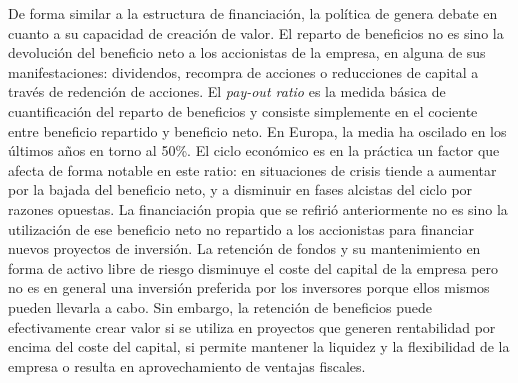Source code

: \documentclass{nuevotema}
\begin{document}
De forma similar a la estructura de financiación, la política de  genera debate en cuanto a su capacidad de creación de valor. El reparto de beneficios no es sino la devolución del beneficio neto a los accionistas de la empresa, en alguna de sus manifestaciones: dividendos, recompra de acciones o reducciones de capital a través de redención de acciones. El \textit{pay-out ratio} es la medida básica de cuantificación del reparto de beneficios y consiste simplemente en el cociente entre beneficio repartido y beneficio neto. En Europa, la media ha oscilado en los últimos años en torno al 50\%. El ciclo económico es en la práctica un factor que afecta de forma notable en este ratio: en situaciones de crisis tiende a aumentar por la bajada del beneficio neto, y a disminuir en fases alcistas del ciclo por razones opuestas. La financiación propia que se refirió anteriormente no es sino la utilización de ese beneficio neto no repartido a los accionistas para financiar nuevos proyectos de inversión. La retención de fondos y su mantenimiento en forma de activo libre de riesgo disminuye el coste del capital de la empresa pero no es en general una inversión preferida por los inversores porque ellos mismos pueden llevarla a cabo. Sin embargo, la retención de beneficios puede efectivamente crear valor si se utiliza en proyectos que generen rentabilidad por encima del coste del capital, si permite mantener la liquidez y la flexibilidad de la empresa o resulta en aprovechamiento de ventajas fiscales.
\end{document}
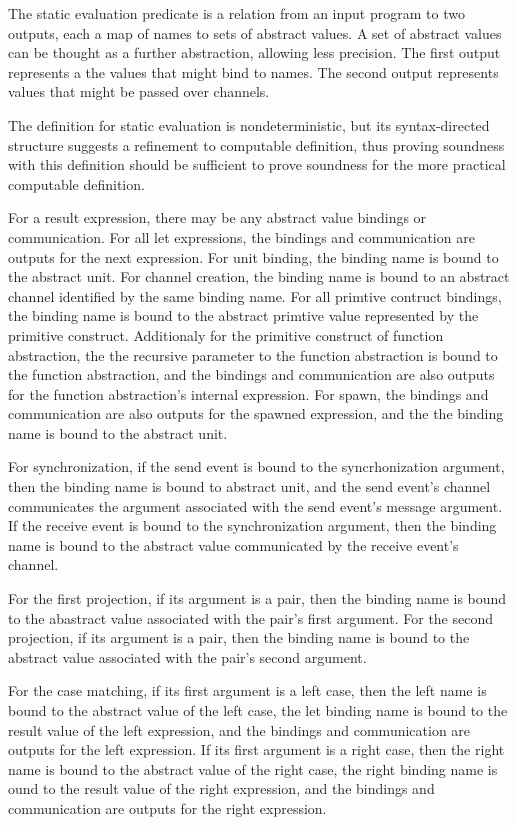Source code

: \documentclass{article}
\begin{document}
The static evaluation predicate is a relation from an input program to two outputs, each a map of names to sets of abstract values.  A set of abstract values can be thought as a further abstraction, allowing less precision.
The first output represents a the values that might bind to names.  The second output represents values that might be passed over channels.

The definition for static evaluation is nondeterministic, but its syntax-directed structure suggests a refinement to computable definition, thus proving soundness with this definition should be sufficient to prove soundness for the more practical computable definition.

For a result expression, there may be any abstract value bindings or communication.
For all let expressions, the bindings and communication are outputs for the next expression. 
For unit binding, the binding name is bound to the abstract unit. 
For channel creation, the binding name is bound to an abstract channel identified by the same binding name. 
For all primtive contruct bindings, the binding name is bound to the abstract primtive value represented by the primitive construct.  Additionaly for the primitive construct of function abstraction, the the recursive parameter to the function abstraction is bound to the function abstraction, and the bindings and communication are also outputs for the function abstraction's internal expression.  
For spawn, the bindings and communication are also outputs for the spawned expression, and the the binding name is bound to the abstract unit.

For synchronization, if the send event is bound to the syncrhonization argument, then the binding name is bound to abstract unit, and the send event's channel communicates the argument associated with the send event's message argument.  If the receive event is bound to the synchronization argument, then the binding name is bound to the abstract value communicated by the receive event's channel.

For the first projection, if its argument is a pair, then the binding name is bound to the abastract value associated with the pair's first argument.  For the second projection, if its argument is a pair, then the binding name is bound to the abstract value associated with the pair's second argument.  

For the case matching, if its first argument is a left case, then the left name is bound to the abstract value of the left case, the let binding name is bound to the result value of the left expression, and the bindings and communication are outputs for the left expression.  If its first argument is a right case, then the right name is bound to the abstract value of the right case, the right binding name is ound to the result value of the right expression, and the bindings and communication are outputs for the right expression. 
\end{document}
* * *
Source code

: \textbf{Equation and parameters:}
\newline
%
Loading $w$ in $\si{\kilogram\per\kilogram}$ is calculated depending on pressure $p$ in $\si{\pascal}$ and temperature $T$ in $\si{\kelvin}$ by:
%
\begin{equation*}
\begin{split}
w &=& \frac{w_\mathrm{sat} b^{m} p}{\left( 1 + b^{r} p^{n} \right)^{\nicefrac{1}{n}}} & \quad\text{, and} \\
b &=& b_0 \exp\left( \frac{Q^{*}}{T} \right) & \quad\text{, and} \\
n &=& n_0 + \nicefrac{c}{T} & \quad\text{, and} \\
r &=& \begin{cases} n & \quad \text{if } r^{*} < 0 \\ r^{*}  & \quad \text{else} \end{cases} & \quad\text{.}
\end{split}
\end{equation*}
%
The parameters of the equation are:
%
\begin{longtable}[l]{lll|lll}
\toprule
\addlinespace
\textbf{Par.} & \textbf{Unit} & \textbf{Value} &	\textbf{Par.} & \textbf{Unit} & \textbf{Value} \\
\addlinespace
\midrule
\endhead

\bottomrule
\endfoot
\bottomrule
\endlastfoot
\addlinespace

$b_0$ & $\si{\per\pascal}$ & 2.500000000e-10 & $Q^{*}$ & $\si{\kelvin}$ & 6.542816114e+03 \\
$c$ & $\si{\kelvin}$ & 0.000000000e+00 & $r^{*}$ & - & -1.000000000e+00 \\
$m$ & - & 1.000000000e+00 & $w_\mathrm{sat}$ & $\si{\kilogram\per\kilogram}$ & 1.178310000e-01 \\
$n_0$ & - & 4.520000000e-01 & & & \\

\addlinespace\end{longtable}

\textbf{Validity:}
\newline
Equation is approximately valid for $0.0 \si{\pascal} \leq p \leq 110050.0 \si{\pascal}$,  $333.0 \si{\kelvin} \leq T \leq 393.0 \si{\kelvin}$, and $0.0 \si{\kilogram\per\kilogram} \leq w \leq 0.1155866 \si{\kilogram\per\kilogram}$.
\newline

Exercise directions: The answer must be a single number: the count of lines in the records above that contain the word "begin".

Exercise response: 6